Parameter	Value	Unit	Context
Anode Material	BDD on Nb	-	High electrocatalytic stability.
Cathode Material	Ni-Fe-based SS mesh	-	Low-cost, efficient H₂ evolution catalyst.
Electrolysis Time	180	min	Standard duration for treatment/production.
Max Current Density (j)	90	mA cm^-2	Condition yielding highest removal/production rates.
Initial COD (Raw Water)	119	mg L^-1	Real municipal effluent.
Max COD Removal	99	%	Achieved at 90 mA cm^-2.
Initial TOC (Raw Water)	638	mg L^-1	-
Final TOC (Treated Water)	8.3	mg L^-1	After 180 min at 90 mA cm^-2.
Max H₂ Volume Produced	>1.3	L	After 180 min at 90 mA cm^-2 (Step 1).
Faradaic Efficiency (H₂)	100	%	Measured during Step 1 (wastewater anolyte).
Max H₂ Energy Efficiency (H₂EE)	44	%	Achieved at 30 mA cm^-2.
H₂EE at Max j	37	%	Achieved at 90 mA cm^-2.
Anode Recirculation Rate	125	mL min^-1	Flow rate maintained by peristaltic pump.
Supporting Electrolyte	0.1	mol L^-1 Na₂SO₄	Used in both compartments (Step 1).
Anode Compartment Volume	350	mL	-
Cathode Compartment Volume	40	mL	-
BDD Oxygen Evolution Potential	+2.25	V	Measured in 0.1 mol L^-1 Na₂SO₄.

Key Methodologies

The integrated-hybrid process utilized a divided electrochemical cell (wastewater || H₂ cell) separated by a Nafion type-350 cation exchange membrane.

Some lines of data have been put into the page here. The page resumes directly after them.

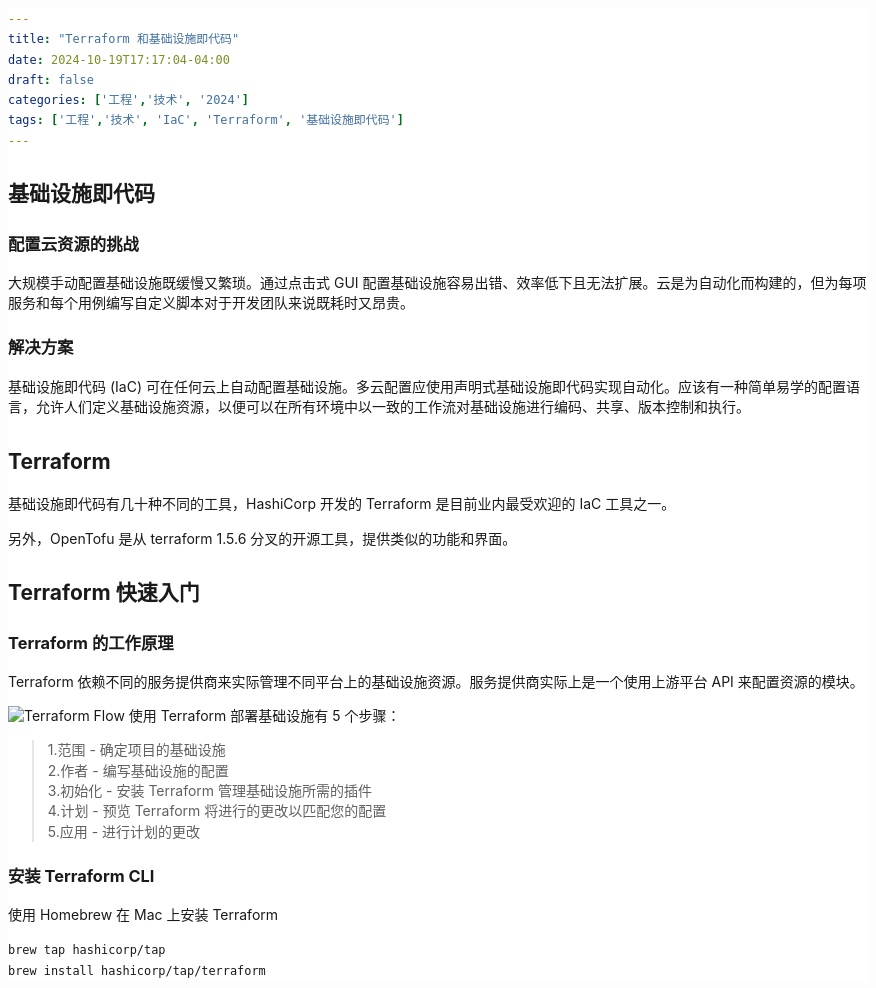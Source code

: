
 ```yaml
---
title: "Terraform 和基础设施即代码"
date: 2024-10-19T17:17:04-04:00
draft: false
categories: ['工程','技术', '2024'] 
tags: ['工程','技术', 'IaC', 'Terraform', '基础设施即代码'] 
---
```


## 基础设施即代码

### 配置云资源的挑战

大规模手动配置基础设施既缓慢又繁琐。通过点击式 GUI 配置基础设施容易出错、效率低下且无法扩展。云是为自动化而构建的，但为每项服务和每个用例编写自定义脚本对于开发团队来说既耗时又昂贵。

### 解决方案

基础设施即代码 (IaC) 可在任何云上自动配置基础设施。多云配置应使用声明式基础设施即代码实现自动化。应该有一种简单易学的配置语言，允许人们定义基础设施资源，以便可以在所有环境中以一致的工作流对基础设施进行编码、共享、版本控制和执行。

## Terraform

基础设施即代码有几十种不同的工具，HashiCorp 开发的 Terraform 是目前业内最受欢迎的 IaC 工具之一。

另外，OpenTofu 是从 terraform 1.5.6 分叉的开源工具，提供类似的功能和界面。

## Terraform 快速入门

### Terraform 的工作原理

Terraform 依赖不同的服务提供商来实际管理不同平台上的基础设施资源。服务提供商实际上是一个使用上游平台 API 来配置资源的模块。

![Terraform Flow](/engr/terraform/terraform_flow.png "Terraform Flow")
使用 Terraform 部署基础设施有 5 个步骤：

>
>1.范围 - 确定项目的基础设施  
>2.作者 - 编写基础设施的配置  
>3.初始化 - 安装 Terraform 管理基础设施所需的插件  
>4.计划 - 预览 Terraform 将进行的更改以匹配您的配置  
>5.应用 - 进行计划的更改

### 安装 Terraform CLI

使用 Homebrew 在 Mac 上安装 Terraform

```shell
brew tap hashicorp/tap
brew install hashicorp/tap/terraform
```

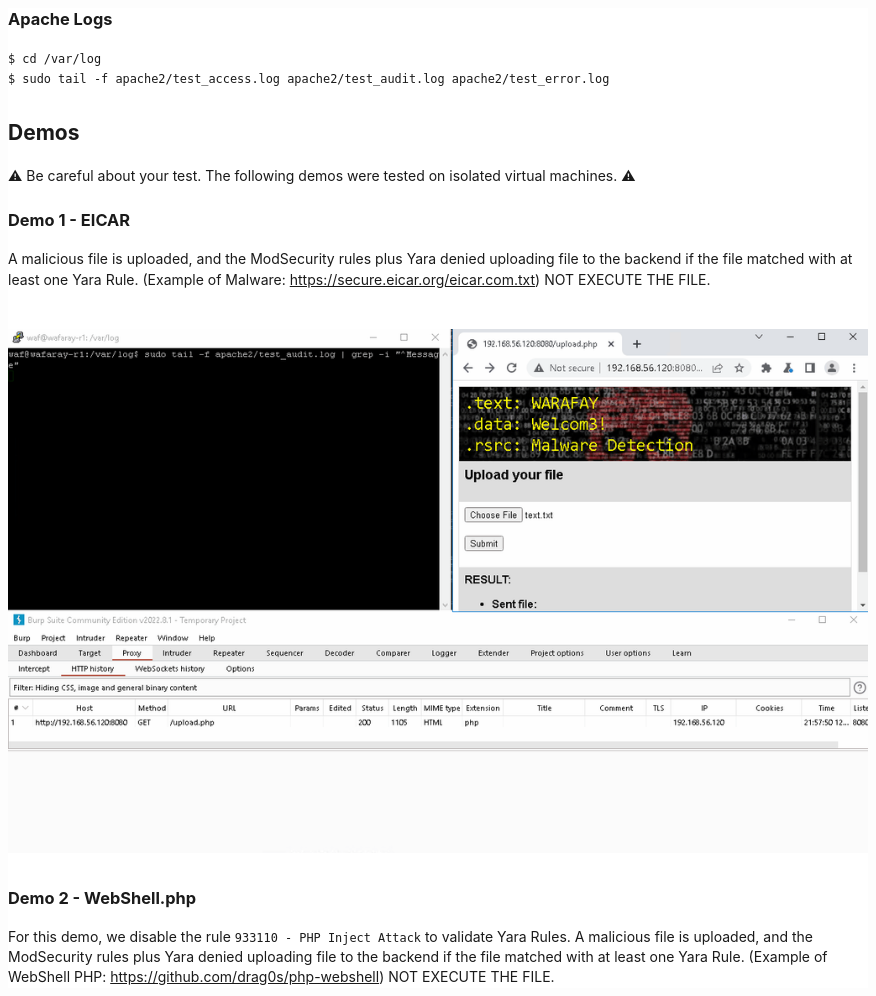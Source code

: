 ### Apache Logs
```
$ cd /var/log
$ sudo tail -f apache2/test_access.log apache2/test_audit.log apache2/test_error.log
```
## Demos
:warning: Be careful about your test. The following demos were tested on isolated virtual machines. :warning:

### Demo 1 - EICAR
A malicious file is uploaded, and the ModSecurity rules plus Yara denied uploading file to the backend if the file matched with at least one Yara Rule. (Example of Malware: https://secure.eicar.org/eicar.com.txt) NOT EXECUTE THE FILE.

<h1 align="center">
<a>
  <img src="./gifs/Demo1_Eicar.gif" alt="wafaray">
</a>
</h1>

### Demo 2 - WebShell.php
For this demo, we disable the rule `933110 - PHP Inject Attack` to validate Yara Rules.
A malicious file is uploaded, and the ModSecurity rules plus Yara denied uploading file to the backend if the file matched with at least one Yara Rule. (Example of WebShell PHP: https://github.com/drag0s/php-webshell) NOT EXECUTE THE FILE.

Electrochemical Setup: Experiments were performed under galvanostatic conditions (30, 60, and 90 mA cm^-2) using a power supply connected to a solar photovoltaic (PV)-battery system.
Anodic Treatment (Step 1): 350 mL of raw municipal effluent (spiked with 0.1 mol L^-1 Na₂SO₄) was recirculated through the BDD/Nb anode compartment at 125 mL min^-1 for 180 minutes. Organic matter was oxidized primarily by electrochemically generated hydroxyl radicals (•OH) and sulfate-based mediators.
Cathodic Production (Step 1): Simultaneously, green H₂ was produced at the Ni-Fe-based SS mesh cathode using 40 mL of 0.1 mol L^-1 Na₂SO₄ solution (no flow).
Electrochemical Looping (Step 2): The water treated in the anodic compartment (now depolluted) was collected, analyzed, and then reused as the electrolyte in the cathodic compartment for a new H₂ production run under the same current densities.
Gas Analysis: Differential Electrochemical Mass Spectroscopy (DEMS) was used to monitor the composition of the gas phase (H₂, N₂) produced at the cathode, confirming high H₂ purity when reusing the treated water.
Water Quality Analysis: COD was monitored using a cost-effective smartphone-based protocol. TOC, conductivity, pH, and organic acid intermediates (HPLC) were also measured to assess treatment effectiveness.
Precipitate Analysis: Solids formed on the anode surface (identified as CaCO₃ and CaO) were characterized using Thermogravimetry (TG) and Fourier Transform Infrared Spectroscopy (FTIR).

Commercial Applications

The electrochemical looping technology offers a sustainable pathway for industrial operations requiring both water treatment and clean energy generation.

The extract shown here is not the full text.